BRIEF: Search the material and gather each line with "metrics" in it.

DATA IN THIS EXERCISE:
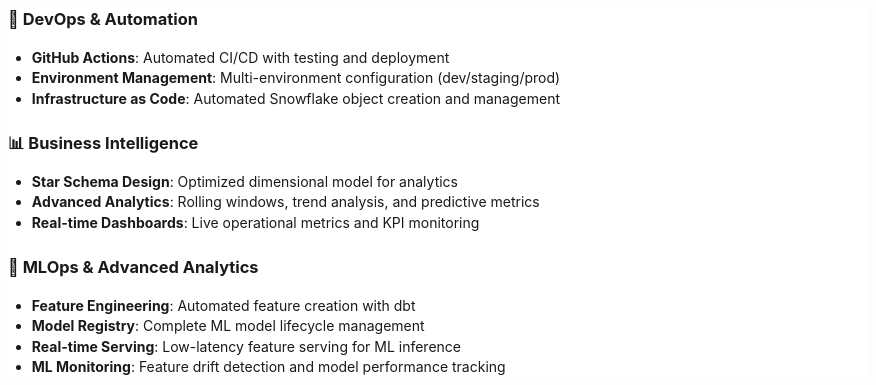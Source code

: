 ### 🚀 **DevOps & Automation**
- **GitHub Actions**: Automated CI/CD with testing and deployment
- **Environment Management**: Multi-environment configuration (dev/staging/prod)
- **Infrastructure as Code**: Automated Snowflake object creation and management

### 📊 **Business Intelligence**
- **Star Schema Design**: Optimized dimensional model for analytics
- **Advanced Analytics**: Rolling windows, trend analysis, and predictive metrics
- **Real-time Dashboards**: Live operational metrics and KPI monitoring

### 🤖 **MLOps & Advanced Analytics**
- **Feature Engineering**: Automated feature creation with dbt
- **Model Registry**: Complete ML model lifecycle management
- **Real-time Serving**: Low-latency feature serving for ML inference
- **ML Monitoring**: Feature drift detection and model performance tracking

WRITTEN RESPONSE:
- **Advanced Analytics**: Rolling windows, trend analysis, and predictive metrics
- **Real-time Dashboards**: Live operational metrics and KPI monitoring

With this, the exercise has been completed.